The relationship between China and the United States is extraordinarily
complex, seemingly made up of equal parts hope, racism, & misunderstanding.
The hope is a product of over a century's worth of Protestant missionaries
trying to bring the Good Word to an enormous population of potential converts
and of millions of Chinese immigrants finding economic opportunity here
in the States. The racism too flows both ways, with each nation's
people believing the other's to be barbarians. The mutual misunderstanding
comes from myriad sources, but probably has its greatest impetus in the
most fundamental difference between the two cultures, the difference which
paradoxically serves as the main attractant and repellent between the two
: American openness and Chinese reserve. In a sense, what each
values in the other is what it has least of itself. The image of
the "Ugly American," though partly a caricature, is also fair to
the extent that it's a product of our inability to keep our opinions, ideas,
and feelings to ourselves. Meanwhile, the competing image of the
"inscrutable Oriental," though freighted with racist overtones, reflects
American inability to understand people who don't "share" as much of themselves
as we do. It's easy to see then that two peoples who are so different
would find each other intriguing. Daughter of China plumbs
these themes, both on a personal and a political level, and, though a little
uneven, serves as a valuable look at one Chinese woman's confrontation
with East and West.
Meihong Xu was raised in the rural village of Lishi.
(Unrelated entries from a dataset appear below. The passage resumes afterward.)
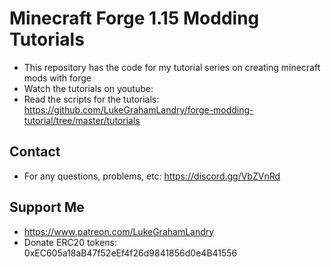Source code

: # Minecraft Forge 1.15 Modding Tutorials
- This repository has the code for my tutorial series on creating minecraft mods with forge
- Watch the tutorials on youtube: 
- Read the scripts for the tutorials: https://github.com/LukeGrahamLandry/forge-modding-tutorial/tree/master/tutorials

## Contact
- For any questions, problems, etc: https://discord.gg/VbZVnRd

## Support Me
- https://www.patreon.com/LukeGrahamLandry
- Donate ERC20 tokens: 0xEC605a18aB47f52eEf4f26d9841856d0e4B41556
 
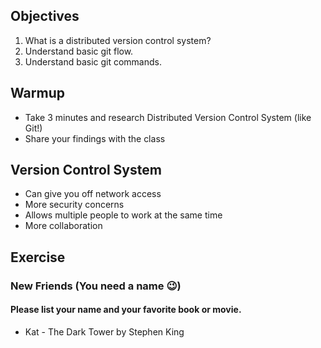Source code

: ## Objectives
1. What is a distributed version control system?
1. Understand basic git flow.
1. Understand basic git commands.

## Warmup
- Take 3 minutes and research Distributed Version Control System (like Git!)
- Share your findings with the class

## Version Control System
- Can give you off network access
- More security concerns
- Allows multiple people to work at the same time
- More collaboration

## Exercise

### New Friends (You need a name :wink:)


#### Please list your name and your favorite book or movie.
- Kat - The Dark Tower by Stephen King
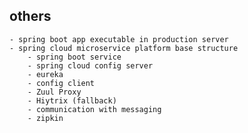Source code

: ## others
    - spring boot app executable in production server
    - spring cloud microservice platform base structure
        - spring boot service
        - spring cloud config server
        - eureka
        - config client
        - Zuul Proxy
        - Hiytrix (fallback)
        - communication with messaging
        - zipkin
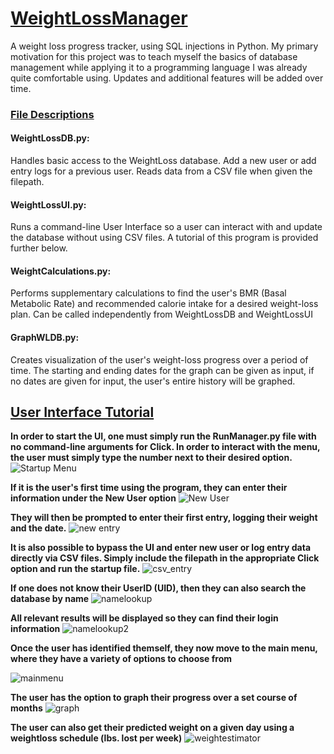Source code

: # <ins>WeightLossManager</ins>
A weight loss progress tracker, using SQL injections in Python. My primary motivation for this project was to teach myself the basics of database management while applying it to a programming language I was already quite comfortable using. Updates and additional features will be added over time.

### <ins>File Descriptions</ins>
#### WeightLossDB.py:
Handles basic access to the WeightLoss database. Add a new user or add entry logs for a previous user. Reads data from a CSV file when given the filepath.

#### WeightLossUI.py:
Runs a command-line User Interface so a user can interact with and update the database without using CSV files. A tutorial of this program is provided further below.

#### WeightCalculations.py:
Performs supplementary calculations to find the user's BMR (Basal Metabolic Rate) and recommended calorie intake for a desired weight-loss plan. Can be called independently from WeightLossDB and WeightLossUI

#### GraphWLDB.py:
Creates visualization of the user's weight-loss progress over a period of time. The starting and ending dates for the graph can be given as input, if no dates are given for input, the user's entire history will be graphed.


## <ins>User Interface Tutorial</ins>
**In order to start the UI, one must simply run the RunManager.py file with no command-line arguments for Click. In order to interact with the menu, the user must simply type the number next to their desired option.**
![Startup Menu](/images/startup.png)

**If it is the user's first time using the program, they can enter their information under the New User option**
![New User](/images/newuser0.png)


**They will then be prompted to enter their first entry, logging their weight and the date.**
![new entry](/images/newentry.png)

**It is also possible to bypass the UI and enter new user or log entry data directly via CSV files. Simply include the filepath in the appropriate Click option and run the startup file.**
![csv_entry](/images/csventry.png)

**If one does not know their UserID (UID), then they can also search the database by name**
![namelookup](/images/namelookup1.png)

**All relevant results will be displayed so they can find their login information**
![namelookup2](/images/namelookup2.png)

**Once the user has identified themself, they now move to the main menu, where they have a variety of options to choose from**

![mainmenu](/images/mainmenu.png)

**The user has the option to graph their progress over a set course of months**
![graph](/images/graph.png)

**The user can also get their predicted weight on a given day using a weightloss schedule (lbs. lost per week)**
![weightestimator](/images/weightestimator.png)
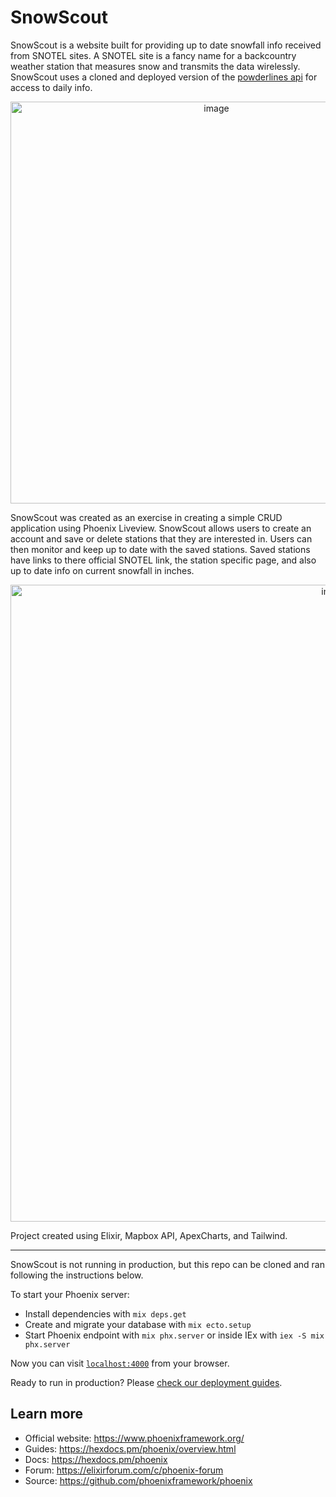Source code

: # SnowScout

SnowScout is a website built for providing up to date snowfall info received from SNOTEL sites. A SNOTEL site is a fancy name for a backcountry weather station that measures snow and transmits the data wirelessly. SnowScout uses a cloned and deployed version of the [powderlines api](https://github.com/bobbymarko/powderlines-api) for access to daily info. 
<p align="center">
 <img width="643" alt="image" src="https://user-images.githubusercontent.com/80602202/206814053-f9aa6c18-9d50-4f94-847d-5d866853b64a.png">
</p>

SnowScout was created as an exercise in creating a simple CRUD application using Phoenix Liveview. SnowScout allows users to create an account and save or delete stations that they are interested in. Users can then monitor and keep up to date with the saved stations. Saved stations have links to there official SNOTEL link, the station specific page, and also up to date info on current snowfall in inches.

<p align="center">
<img width="1019" alt="image" src="https://user-images.githubusercontent.com/80602202/207501278-f3528d69-0706-4b29-94c6-3edc0c300db0.png">
</p>

Project created using Elixir, Mapbox API, ApexCharts, and Tailwind.

------------------------

SnowScout is not running in production, but this repo can be cloned and ran following the instructions below.

To start your Phoenix server:

  * Install dependencies with `mix deps.get`
  * Create and migrate your database with `mix ecto.setup`
  * Start Phoenix endpoint with `mix phx.server` or inside IEx with `iex -S mix phx.server`

Now you can visit [`localhost:4000`](http://localhost:4000) from your browser.

Ready to run in production? Please [check our deployment guides](https://hexdocs.pm/phoenix/deployment.html).

## Learn more

  * Official website: https://www.phoenixframework.org/
  * Guides: https://hexdocs.pm/phoenix/overview.html
  * Docs: https://hexdocs.pm/phoenix
  * Forum: https://elixirforum.com/c/phoenix-forum
  * Source: https://github.com/phoenixframework/phoenix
A devoted
Maoist from an early age, even to the point of allowing political suspicions
to color her perceptions of her father and a devoted Aunt, she joined the
People's Liberation Army in 1981 and was chosen to become one of the "twelve
pandas," a dozen young women selected for an elite intelligence unit and
sent for special training at the prestigious Institute for International
Relations in Nanjing. Once there however, she became a disciple of
an at least mildly pro-Western officer, known as "the Coffee General"
for his Western ways, including a preference for coffee over tea.
He hoped to open an institute which would immerse trainees in American
culture and so Meihong was sent in 1988 to the Center for Chinese and American
Studies, a joint venture of Johns Hopkins and Nanjing University.
There, in addition to her studies, she was asked by a friend in the Ministry
of State Security to keep an eye on Larry Engelmann, an American instructor
they suspected of spying.
In accordance with her assignment she cultivated a relationship with
Engelmann, but soon found him too naive and trusting too conceivably be
an intelligence operative. Moreover, his innocence, good humor and
emotional openness was so appealing to her that she found herself becoming
enamored with him. Engelmann, for his part, lonely, unhappy, and
thousands of miles from home, fell in love with her. But their
nascent relationship was abruptly ended when Chinese Intelligence ordered
Engelmann out of the country and arrested and interrogated Xu, apparently
motivated in large part by the desire of certain elements within the government
to use her to get at the Coffee General and other pro-West officials.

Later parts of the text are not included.